> [Directions for this task]:
Retype exactly what appears below from the line containing "pip install -r requirements.txt" down to the line containing "## 🦘 Member", keeping both end lines. Do not include pictures.

── Material for the task ──

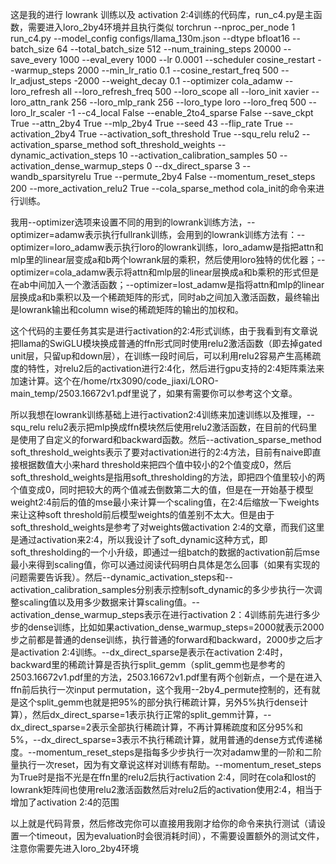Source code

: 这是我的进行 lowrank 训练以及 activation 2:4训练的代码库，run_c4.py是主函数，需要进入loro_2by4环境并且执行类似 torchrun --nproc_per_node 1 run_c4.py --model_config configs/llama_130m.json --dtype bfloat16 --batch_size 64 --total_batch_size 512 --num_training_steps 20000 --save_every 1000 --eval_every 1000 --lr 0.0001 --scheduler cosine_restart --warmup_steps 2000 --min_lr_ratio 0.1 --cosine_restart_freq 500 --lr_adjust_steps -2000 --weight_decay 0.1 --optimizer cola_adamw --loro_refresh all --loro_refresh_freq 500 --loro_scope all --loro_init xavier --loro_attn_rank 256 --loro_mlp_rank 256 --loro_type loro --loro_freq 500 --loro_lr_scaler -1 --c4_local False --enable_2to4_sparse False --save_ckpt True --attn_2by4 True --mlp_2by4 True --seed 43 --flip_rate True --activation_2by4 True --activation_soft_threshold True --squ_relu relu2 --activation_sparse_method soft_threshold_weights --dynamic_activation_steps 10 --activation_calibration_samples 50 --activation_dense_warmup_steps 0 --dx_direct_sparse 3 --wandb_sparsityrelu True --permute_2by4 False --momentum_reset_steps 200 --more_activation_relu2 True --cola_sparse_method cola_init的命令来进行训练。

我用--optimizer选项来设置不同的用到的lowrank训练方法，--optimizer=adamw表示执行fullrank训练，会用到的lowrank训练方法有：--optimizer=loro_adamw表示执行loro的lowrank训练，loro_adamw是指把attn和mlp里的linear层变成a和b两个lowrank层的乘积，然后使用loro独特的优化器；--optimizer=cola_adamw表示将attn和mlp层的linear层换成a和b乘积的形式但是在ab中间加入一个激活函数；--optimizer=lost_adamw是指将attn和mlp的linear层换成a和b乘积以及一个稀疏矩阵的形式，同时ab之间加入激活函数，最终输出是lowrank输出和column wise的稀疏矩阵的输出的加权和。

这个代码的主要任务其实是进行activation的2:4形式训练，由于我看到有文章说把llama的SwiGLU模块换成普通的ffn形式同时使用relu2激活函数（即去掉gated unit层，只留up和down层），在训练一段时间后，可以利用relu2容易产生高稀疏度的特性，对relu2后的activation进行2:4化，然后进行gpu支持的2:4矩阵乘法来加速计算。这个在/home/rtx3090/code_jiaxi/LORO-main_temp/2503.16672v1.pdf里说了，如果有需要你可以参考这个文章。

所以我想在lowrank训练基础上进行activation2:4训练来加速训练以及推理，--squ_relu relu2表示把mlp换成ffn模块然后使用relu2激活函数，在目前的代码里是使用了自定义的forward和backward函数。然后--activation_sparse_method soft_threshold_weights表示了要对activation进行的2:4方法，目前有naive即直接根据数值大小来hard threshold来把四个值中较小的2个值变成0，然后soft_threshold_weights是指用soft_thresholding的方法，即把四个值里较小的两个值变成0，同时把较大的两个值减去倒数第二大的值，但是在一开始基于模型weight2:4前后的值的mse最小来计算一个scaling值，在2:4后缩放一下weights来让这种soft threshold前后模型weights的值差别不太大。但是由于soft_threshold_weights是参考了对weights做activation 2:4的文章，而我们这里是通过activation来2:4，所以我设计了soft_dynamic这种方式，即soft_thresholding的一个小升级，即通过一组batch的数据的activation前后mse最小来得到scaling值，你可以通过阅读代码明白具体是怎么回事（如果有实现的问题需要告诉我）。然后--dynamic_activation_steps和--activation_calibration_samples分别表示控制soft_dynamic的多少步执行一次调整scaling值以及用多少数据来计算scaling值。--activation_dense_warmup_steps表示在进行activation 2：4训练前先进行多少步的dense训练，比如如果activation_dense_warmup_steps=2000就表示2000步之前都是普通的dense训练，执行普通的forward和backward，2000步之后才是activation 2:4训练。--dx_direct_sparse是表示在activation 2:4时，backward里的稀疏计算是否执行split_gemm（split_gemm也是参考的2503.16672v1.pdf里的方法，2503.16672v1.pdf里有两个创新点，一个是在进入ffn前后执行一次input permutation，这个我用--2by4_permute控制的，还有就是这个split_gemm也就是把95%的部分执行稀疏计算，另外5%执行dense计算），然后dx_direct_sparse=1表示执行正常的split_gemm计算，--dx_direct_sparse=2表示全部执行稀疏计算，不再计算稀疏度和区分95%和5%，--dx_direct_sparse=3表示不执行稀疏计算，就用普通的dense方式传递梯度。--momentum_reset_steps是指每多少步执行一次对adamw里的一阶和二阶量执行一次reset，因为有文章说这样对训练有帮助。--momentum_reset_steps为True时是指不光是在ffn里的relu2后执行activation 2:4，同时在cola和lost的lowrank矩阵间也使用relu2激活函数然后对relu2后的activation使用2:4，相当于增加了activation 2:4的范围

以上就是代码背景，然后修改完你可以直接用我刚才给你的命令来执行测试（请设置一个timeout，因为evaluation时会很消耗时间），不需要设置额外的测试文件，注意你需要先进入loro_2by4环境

───
── Material for the task ──

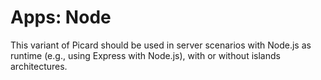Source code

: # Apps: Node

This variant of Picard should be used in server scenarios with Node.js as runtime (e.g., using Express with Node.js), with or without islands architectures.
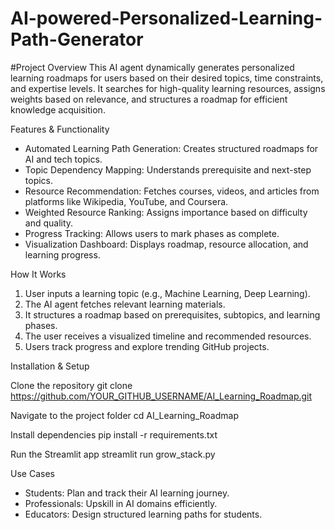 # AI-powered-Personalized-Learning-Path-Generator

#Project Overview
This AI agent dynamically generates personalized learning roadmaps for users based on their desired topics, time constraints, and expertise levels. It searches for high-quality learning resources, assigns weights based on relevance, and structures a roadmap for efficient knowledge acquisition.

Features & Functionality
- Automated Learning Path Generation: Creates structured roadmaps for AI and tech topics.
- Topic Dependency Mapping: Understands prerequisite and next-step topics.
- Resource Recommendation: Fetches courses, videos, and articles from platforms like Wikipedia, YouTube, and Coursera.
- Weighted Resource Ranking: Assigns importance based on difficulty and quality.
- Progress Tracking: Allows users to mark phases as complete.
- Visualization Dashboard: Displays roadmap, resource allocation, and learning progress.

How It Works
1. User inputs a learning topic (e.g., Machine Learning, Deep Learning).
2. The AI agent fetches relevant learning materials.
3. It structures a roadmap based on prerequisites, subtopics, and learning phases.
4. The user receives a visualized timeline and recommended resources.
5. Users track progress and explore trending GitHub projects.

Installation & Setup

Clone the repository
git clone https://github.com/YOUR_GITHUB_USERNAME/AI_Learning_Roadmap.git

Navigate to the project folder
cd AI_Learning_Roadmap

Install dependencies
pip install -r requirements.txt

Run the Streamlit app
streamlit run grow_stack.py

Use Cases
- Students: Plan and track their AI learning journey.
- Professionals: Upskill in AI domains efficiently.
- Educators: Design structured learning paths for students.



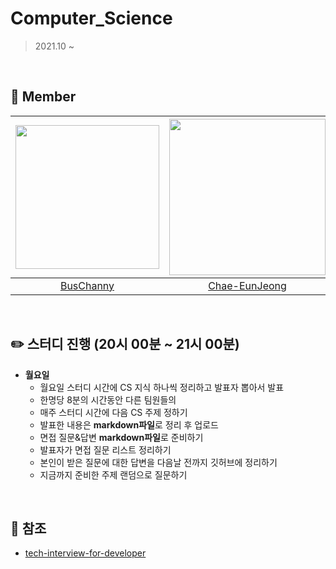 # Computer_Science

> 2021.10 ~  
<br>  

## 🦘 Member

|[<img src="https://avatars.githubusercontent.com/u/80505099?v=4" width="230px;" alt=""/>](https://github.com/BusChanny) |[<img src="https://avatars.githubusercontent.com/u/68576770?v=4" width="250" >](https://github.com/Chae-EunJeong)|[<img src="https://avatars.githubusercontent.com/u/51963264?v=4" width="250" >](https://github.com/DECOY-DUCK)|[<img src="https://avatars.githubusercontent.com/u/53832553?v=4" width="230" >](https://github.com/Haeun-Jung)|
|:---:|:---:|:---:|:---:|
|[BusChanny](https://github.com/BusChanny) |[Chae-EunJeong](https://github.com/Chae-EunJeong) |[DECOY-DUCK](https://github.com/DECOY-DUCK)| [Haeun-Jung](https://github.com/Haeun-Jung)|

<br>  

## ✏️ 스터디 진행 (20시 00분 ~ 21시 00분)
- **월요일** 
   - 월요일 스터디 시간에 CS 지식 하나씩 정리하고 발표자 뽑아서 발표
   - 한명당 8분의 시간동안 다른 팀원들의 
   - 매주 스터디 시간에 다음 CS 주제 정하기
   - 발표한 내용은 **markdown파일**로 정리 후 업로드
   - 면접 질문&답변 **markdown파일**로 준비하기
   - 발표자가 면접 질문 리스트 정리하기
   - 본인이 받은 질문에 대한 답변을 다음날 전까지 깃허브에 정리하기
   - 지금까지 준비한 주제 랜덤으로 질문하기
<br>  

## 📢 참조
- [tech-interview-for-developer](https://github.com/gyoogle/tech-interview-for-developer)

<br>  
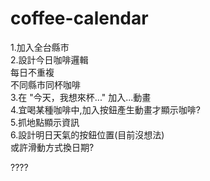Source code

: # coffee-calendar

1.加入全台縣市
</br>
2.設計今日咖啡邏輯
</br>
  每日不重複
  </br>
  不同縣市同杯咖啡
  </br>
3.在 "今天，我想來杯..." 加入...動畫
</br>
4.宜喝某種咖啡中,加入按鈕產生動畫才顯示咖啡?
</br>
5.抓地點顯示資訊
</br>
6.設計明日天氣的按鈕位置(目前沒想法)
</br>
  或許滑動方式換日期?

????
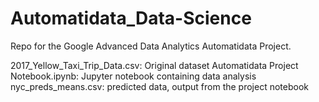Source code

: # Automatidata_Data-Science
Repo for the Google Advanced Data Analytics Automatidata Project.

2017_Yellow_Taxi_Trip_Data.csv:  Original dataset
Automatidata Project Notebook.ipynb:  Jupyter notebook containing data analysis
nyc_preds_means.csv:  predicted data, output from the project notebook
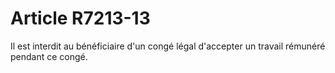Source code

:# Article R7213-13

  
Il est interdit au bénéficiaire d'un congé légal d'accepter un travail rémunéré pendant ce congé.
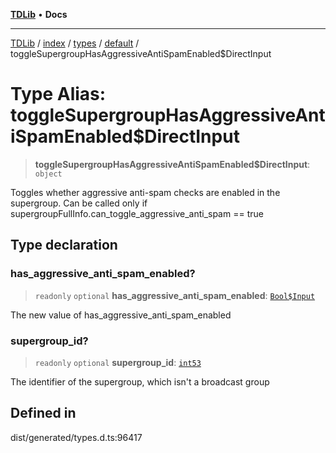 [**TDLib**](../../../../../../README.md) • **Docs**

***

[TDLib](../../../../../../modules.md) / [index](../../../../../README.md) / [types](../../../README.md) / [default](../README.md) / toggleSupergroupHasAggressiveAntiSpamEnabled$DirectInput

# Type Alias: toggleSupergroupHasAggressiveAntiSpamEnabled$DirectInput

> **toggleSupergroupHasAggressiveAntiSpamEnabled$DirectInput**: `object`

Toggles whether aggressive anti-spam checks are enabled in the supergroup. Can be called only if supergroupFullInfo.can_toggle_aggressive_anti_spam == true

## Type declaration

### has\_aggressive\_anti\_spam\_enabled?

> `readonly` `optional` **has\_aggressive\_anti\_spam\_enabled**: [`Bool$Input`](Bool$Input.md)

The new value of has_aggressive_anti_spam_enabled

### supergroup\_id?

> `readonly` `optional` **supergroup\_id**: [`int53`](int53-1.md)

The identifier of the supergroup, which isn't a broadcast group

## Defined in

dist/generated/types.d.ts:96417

───
── Material for the task ──

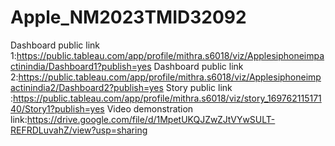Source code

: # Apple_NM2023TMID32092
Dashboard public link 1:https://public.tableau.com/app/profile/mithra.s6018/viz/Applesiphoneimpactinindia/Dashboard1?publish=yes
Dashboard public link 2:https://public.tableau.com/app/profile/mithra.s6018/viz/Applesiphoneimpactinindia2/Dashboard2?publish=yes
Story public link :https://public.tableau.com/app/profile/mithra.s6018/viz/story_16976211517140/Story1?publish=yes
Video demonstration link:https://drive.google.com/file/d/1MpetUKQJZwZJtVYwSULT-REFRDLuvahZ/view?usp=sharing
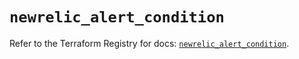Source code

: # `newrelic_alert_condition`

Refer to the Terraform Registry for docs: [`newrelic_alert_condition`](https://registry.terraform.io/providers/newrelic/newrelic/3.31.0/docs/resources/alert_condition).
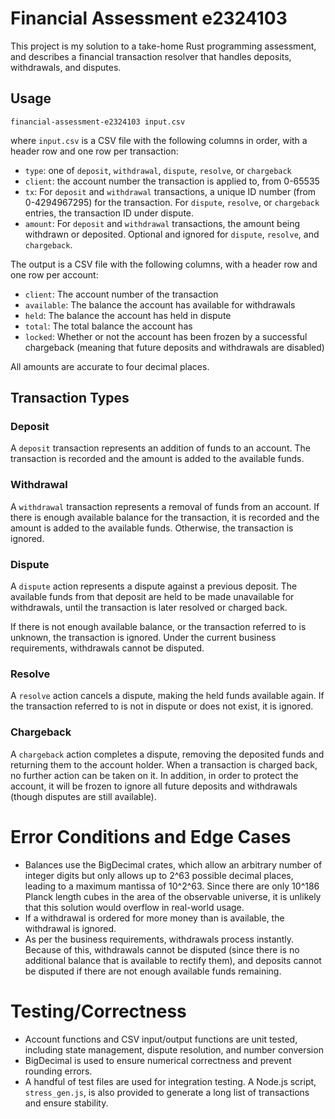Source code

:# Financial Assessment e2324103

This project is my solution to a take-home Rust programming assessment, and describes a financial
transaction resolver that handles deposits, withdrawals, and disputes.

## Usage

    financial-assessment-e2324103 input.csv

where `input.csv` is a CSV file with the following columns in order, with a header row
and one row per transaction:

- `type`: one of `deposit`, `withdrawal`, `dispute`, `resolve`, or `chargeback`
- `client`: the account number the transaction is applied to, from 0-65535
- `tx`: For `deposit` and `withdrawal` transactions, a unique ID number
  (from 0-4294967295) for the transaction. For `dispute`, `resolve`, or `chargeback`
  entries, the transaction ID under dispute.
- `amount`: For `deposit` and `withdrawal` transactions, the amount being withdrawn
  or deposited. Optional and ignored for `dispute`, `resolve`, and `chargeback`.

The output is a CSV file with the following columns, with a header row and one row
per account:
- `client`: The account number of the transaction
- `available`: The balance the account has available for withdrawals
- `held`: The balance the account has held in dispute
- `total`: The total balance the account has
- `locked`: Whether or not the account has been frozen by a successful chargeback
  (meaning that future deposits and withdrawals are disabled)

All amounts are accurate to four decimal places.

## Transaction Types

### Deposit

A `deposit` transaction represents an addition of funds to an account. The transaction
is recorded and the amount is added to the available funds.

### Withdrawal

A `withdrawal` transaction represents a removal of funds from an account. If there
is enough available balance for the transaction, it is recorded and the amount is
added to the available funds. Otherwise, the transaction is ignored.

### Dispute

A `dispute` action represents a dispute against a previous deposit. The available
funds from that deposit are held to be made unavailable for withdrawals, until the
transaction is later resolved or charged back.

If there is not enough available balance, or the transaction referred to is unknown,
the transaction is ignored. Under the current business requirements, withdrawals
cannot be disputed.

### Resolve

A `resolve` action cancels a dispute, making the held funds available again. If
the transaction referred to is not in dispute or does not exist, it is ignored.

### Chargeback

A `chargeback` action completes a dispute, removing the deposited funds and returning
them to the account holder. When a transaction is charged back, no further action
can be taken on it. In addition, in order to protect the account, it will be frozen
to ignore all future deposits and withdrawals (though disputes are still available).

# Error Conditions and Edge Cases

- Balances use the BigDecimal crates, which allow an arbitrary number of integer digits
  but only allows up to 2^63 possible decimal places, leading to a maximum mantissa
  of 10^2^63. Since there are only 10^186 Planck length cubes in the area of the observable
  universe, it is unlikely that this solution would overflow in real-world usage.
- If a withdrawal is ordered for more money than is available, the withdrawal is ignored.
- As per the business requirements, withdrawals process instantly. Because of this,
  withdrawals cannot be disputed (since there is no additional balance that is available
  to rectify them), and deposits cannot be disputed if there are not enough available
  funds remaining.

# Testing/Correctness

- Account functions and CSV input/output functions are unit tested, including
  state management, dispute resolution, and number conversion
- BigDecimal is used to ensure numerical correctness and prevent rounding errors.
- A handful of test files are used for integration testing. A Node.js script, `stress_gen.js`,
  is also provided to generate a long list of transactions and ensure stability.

───

> [Answer below]:
pip install -r requirements.txt

Run the Streamlit app
streamlit run grow_stack.py

Use Cases
- Students: Plan and track their AI learning journey.
- Professionals: Upskill in AI domains efficiently.
- Educators: Design structured learning paths for students.



 # Computer_Science

> 2021.10 ~  
<br>  

## 🦘 Member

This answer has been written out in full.